Chapitre 3 de : « La meilleure version de Schrödi »
Illustration : nclsbrn
Rien. Rien. Tout. Rien.
« Si je hurle assez fort, peut-être que l’univers me tranchera enfin. »
Schrödi ouvrit les yeux.
Le monde était cassé.
Ce n’était pas une métaphore. Il était littéralement cassé.
Le sol avait des fissures qui se refermaient avant même qu’on puisse les voir.
L’air tremblait comme une nappe posée sur de l’eau.
Les murs de la boîte… quels murs ?
Il y avait encore quelque chose, mais pas tout à fait quelque chose.
Quelque chose qui ressemblait à un quelque chose, mais qui changeait d’avis chaque seconde.
Schrödi posa une patte sur un mur.
Il était solide.
Puis mou.
Puis inexistant.
Puis remplacé par un mur identique, mais légèrement plus perplexe.
SCHRÖDI — Tu hésites.
LE MUR (d’une voix lasse) — Évidemment.
Schrödi cligna des yeux.
SCHRÖDI — Tu parles ?
LE MUR (haussant les épaules) — Quel mur ne parle pas quand on lui pose la question ?
Schrödi tenta une autre approche.
SCHRÖDI — Où sommes-nous ?
LE MUR (hésitant) — Nous sommes ici.
SCHRÖDI — Et où est « ici » ?
LE MUR — Là.
SCHRÖDI — Mais « là » n’est pas un lieu.
LE MUR — Exactement.
Schrödi secoua la tête.
« C’est ridicule. »
« C’est absurde. »
« C’est exactement comme tout le reste. »
Il leva la patte.
Là, juste devant lui, des griffures.
Anciennes. Profondes.
« J’ai fait ça ? »
Il regarda ses griffes. Elles étaient propres.
SCHRÖDI — Depuis combien de temps suis-je ici ?

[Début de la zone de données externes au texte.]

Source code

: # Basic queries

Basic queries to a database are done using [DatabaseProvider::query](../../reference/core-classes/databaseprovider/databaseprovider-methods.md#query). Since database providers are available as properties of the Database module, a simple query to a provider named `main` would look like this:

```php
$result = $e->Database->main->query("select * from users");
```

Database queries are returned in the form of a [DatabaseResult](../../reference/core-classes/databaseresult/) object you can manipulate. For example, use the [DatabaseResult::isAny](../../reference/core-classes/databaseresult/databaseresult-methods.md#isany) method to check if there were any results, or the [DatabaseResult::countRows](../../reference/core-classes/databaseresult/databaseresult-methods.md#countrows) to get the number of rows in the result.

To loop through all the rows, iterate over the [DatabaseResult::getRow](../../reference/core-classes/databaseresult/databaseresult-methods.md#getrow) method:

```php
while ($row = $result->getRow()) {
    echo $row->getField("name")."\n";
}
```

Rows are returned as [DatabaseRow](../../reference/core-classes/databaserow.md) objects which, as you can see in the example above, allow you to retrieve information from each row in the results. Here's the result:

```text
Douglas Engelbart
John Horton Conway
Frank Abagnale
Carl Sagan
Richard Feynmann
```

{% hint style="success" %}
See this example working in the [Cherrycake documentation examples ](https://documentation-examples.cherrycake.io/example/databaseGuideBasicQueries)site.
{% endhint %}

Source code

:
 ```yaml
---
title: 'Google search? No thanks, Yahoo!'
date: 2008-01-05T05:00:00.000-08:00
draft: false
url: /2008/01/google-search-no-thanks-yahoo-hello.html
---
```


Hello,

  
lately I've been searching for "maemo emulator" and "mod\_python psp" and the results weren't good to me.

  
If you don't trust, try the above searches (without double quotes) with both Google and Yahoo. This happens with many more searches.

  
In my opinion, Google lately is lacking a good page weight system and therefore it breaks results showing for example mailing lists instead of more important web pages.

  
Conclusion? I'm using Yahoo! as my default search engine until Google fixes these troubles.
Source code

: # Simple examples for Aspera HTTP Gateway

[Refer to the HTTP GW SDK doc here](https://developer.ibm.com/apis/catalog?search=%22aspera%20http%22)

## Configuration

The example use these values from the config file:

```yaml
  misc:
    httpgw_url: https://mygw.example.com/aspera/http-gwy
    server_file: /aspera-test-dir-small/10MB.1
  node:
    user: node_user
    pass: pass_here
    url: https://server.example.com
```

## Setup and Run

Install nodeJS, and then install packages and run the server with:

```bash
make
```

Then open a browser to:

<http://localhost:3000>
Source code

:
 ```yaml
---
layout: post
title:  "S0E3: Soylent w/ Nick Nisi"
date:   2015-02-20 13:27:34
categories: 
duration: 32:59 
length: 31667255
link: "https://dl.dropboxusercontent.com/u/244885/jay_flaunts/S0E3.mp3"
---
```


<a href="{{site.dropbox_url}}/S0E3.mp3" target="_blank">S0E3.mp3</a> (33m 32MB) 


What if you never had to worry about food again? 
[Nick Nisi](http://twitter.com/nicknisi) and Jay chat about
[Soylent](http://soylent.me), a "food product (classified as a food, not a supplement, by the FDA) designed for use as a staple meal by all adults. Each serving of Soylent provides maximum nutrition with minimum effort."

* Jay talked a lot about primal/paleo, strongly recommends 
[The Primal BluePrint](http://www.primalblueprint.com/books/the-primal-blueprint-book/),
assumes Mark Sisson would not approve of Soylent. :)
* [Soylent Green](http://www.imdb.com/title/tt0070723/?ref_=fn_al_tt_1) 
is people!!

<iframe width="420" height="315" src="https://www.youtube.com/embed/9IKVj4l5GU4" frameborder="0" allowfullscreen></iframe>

LE MUR — Oh, longtemps. Peut-être toujours. Peut-être jamais.
Schrödi frissonna.
SCHRÖDI — Mais si j’ai fait ces griffures… alors j’ai déjà été ici.
LE MUR — Qui sait ? Peut-être étais-tu déjà ici avant d’arriver.
Schrödi ouvrit la bouche. Puis la referma. Puis l’ouvrit encore.
Puis il dit très calmement :
SCHRÖDI — Je commence à en avoir assez.
LE MUR (avec une pointe d’amusement) — Et pourtant, tu es toujours là.
Schrödi suivit les griffures du regard.
Elles s’enfonçaient dans l’ombre, menant vers quelque chose.
Quelque chose qui n’aurait pas dû être là.
Un mot.
Gravé profondément, à même la matière du monde.
« N’Y CROIS PAS. »
Schrödi sentit son cœur rater un battement.
Il tendit la patte vers les lettres.
Au même instant, la boîte disparut.
Plus de murs.
Plus de plafond.
Plus de sol.
Juste du noir.
Ou peut-être du blanc.
Ou peut-être un espace qui n’avait pas encore décidé de ce qu’il voulait être.
SCHRÖDI (chuchotant) — Où suis-je ?
Schrödi sentit le sol trembler sous lui.
Non, pas le sol.
L’air.
L’espace.
Tout hésitait.
Quelque chose cherchait à exister.
Et quelque chose cherchait à disparaître.
Schrödi sentit une peur sourde monter en lui.